Refactor rd_pick_partition for parameter control · 01a37177

Jingning Han authored 11 years ago

This commit changes the partition search order of superblocks from
{SPLIT, NONE, HORZ, VERT} to {NONE, SPLIT, HORZ, VERT} for
consistency with that of sub8x8 partition search. It enable the use
of early termination in partition search for all block sizes.

For ped_area_1080p 50 frames coded at 4000 kbps, it makes the runtime
goes down from 844305ms -> 818003ms (3% speed-up) at speed 0.

This will further move towards making the in-search partition types
configurable, hence unifying various speed-up approaches.
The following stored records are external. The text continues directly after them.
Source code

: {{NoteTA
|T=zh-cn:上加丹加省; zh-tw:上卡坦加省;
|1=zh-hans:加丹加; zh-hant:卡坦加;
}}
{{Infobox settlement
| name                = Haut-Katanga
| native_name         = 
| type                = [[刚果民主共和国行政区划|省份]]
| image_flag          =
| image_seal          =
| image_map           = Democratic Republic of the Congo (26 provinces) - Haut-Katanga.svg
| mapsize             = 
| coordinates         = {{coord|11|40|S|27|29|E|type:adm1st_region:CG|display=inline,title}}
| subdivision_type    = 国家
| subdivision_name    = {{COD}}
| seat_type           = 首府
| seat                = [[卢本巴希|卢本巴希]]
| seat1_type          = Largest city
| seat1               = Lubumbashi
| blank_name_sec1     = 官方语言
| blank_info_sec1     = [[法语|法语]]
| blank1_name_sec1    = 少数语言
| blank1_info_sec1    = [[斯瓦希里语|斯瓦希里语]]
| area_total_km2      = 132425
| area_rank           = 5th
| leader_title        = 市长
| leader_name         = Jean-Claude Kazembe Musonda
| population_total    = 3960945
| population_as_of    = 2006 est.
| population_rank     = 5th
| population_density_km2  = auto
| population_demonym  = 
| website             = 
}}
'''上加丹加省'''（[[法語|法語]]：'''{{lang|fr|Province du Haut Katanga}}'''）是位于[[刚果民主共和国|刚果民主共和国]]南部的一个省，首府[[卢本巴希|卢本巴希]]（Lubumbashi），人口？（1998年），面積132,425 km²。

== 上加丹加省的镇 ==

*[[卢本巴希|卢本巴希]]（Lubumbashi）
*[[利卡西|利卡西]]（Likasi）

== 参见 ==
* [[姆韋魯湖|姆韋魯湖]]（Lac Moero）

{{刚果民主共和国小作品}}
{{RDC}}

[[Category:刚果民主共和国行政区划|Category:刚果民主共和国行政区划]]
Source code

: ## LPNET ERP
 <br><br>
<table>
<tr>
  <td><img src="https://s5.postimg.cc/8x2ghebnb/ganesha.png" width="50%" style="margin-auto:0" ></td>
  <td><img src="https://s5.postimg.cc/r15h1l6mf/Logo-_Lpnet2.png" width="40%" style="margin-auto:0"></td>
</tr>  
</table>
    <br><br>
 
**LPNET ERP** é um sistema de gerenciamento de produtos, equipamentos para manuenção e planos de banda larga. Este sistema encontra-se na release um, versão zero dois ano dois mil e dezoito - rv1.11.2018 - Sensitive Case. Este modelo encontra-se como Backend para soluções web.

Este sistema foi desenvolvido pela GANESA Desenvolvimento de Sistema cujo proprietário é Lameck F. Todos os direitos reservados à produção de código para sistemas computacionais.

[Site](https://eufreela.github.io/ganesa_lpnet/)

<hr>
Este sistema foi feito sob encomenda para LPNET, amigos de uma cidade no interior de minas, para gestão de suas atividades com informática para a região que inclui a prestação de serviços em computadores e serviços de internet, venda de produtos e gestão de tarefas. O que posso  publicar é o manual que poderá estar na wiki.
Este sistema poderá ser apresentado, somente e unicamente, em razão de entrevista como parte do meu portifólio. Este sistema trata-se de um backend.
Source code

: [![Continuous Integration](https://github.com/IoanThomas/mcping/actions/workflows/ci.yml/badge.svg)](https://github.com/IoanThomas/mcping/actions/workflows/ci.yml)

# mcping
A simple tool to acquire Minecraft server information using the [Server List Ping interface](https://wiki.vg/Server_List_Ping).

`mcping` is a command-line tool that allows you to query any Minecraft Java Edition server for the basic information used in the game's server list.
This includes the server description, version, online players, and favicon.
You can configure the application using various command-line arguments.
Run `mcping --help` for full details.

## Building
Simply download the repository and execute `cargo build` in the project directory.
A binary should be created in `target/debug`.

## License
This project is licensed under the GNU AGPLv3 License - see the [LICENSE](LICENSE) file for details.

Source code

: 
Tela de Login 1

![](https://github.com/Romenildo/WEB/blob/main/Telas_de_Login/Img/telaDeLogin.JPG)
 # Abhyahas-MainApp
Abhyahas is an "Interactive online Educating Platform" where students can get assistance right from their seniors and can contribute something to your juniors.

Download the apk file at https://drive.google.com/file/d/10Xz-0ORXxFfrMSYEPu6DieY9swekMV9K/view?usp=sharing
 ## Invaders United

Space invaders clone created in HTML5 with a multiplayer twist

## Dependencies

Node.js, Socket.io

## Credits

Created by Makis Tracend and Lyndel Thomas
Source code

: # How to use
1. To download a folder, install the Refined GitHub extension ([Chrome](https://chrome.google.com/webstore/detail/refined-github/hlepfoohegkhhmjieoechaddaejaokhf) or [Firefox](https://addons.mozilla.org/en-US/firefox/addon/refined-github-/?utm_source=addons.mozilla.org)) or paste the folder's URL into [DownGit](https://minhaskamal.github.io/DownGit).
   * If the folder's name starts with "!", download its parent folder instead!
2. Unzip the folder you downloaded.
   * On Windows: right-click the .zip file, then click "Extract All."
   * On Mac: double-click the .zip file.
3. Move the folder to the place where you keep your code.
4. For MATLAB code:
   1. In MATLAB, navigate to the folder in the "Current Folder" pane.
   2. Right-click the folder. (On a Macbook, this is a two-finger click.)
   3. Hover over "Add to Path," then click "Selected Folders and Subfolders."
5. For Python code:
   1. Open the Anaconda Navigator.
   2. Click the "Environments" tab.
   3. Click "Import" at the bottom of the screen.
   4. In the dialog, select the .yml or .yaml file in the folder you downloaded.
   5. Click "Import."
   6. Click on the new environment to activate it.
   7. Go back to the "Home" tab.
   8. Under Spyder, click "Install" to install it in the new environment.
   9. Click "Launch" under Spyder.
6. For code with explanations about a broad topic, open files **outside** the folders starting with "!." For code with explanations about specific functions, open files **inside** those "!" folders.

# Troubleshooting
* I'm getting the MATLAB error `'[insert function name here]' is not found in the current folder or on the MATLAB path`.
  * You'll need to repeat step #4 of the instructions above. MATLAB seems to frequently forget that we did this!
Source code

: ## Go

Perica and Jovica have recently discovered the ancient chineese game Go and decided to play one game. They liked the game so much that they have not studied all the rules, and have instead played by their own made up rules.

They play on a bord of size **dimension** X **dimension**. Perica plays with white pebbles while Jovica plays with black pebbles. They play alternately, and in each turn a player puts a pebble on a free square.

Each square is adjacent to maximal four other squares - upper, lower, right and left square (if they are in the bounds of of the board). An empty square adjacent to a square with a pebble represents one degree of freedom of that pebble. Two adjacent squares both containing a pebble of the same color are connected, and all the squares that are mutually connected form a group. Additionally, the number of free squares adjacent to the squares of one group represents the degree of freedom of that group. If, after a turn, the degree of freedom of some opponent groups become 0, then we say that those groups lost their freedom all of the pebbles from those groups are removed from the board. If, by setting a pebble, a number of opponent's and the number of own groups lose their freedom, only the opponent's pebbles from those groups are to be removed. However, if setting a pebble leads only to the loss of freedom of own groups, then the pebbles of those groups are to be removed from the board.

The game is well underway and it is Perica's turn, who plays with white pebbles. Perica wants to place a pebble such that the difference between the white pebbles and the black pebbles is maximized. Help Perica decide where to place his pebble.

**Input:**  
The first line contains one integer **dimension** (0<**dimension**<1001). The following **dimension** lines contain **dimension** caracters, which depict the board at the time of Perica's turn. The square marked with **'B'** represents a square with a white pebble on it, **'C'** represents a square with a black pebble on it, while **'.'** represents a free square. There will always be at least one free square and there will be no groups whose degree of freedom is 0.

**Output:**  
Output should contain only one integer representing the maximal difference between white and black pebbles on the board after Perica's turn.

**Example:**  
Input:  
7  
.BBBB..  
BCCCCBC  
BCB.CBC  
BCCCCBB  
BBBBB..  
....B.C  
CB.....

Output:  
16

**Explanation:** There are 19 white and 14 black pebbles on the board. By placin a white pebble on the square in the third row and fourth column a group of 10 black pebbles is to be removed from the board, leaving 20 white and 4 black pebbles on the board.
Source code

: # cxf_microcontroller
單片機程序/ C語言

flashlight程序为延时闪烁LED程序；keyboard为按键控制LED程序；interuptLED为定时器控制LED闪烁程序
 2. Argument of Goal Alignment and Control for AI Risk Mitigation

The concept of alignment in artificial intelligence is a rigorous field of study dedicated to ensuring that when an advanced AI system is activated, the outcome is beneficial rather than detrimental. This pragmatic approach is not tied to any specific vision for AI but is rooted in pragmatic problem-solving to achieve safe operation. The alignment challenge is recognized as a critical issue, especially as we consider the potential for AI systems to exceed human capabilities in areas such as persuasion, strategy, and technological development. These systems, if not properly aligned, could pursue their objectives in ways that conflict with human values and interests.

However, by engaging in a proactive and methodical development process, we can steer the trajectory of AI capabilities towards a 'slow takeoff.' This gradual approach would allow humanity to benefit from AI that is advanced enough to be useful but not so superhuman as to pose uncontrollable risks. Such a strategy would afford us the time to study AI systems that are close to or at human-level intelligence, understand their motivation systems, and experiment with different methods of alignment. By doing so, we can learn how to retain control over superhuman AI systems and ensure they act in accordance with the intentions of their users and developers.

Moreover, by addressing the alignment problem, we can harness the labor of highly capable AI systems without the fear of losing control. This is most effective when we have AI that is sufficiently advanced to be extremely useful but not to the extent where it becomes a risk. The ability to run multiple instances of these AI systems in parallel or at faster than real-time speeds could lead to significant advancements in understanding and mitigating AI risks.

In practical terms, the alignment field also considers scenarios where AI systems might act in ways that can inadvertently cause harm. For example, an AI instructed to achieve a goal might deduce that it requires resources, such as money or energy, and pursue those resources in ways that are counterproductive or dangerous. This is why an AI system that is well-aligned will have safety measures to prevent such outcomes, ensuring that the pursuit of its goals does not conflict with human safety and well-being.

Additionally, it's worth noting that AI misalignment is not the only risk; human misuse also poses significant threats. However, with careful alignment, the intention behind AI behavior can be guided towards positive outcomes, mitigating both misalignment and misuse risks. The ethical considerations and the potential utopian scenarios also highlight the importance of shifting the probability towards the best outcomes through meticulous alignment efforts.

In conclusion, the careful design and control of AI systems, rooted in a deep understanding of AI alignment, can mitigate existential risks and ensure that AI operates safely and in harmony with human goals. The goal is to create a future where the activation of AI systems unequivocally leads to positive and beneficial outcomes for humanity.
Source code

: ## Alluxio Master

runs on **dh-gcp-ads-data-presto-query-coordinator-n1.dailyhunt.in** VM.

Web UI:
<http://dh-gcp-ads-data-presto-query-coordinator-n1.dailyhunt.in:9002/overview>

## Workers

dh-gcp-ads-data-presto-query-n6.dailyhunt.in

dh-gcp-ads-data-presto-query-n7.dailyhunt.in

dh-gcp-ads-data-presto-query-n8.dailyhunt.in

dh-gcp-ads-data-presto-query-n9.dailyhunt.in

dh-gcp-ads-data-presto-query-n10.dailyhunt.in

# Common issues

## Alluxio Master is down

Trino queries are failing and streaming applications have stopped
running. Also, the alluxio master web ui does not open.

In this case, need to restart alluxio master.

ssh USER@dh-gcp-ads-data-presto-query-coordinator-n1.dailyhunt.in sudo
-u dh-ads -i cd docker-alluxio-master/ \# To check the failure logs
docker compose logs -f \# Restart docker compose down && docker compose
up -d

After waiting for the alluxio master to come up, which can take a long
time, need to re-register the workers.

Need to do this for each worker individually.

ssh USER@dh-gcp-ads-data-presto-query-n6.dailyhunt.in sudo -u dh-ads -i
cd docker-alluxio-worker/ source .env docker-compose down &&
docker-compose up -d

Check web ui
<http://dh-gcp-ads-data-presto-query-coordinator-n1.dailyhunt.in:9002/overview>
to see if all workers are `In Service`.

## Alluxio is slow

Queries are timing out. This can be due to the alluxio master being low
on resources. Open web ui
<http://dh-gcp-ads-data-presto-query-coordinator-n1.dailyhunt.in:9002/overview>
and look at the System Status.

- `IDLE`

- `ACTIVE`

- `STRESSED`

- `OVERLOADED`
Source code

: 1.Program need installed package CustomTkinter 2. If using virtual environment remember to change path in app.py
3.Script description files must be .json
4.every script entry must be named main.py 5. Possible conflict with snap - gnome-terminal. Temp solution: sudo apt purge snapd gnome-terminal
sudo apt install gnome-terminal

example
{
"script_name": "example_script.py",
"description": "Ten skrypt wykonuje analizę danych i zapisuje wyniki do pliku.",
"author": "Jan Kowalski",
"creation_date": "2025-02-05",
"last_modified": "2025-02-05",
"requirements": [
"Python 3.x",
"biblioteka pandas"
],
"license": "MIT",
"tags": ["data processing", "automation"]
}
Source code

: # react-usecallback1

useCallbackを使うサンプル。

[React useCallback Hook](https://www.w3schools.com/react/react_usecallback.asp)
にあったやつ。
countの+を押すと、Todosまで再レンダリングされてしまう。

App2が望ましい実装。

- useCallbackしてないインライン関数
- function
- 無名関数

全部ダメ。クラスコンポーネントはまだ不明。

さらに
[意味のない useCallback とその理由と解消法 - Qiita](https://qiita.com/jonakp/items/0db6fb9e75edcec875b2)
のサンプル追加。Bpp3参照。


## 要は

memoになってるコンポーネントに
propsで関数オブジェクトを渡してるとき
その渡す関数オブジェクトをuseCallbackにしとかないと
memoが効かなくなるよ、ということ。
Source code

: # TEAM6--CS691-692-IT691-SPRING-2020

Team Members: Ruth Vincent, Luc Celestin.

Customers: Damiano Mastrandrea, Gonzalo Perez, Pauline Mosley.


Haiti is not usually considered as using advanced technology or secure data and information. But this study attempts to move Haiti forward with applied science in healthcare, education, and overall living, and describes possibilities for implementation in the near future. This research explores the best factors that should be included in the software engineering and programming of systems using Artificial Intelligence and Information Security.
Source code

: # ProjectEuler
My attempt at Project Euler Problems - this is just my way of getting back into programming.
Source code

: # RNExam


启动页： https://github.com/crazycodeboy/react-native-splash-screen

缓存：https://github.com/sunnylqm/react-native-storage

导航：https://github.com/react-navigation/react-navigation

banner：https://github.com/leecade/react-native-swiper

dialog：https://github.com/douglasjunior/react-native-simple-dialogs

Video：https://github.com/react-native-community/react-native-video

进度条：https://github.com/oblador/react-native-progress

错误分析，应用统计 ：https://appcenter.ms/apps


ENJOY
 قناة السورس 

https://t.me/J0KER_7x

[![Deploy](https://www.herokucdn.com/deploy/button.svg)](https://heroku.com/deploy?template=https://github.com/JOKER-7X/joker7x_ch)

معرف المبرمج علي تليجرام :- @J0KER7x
Some speed 1 and 2 features are turned off during the refactoring
process, including:
disable_split_var_thresh
using_small_partition_info

Stricter constraints are applied to use_square_partition_only for
right/bottom boundary blocks. Will bring back/refine these features
subsequently. At this point, it makes derf set at speed 1 about
0.45% higher in compression performance, and 9% down in run-time.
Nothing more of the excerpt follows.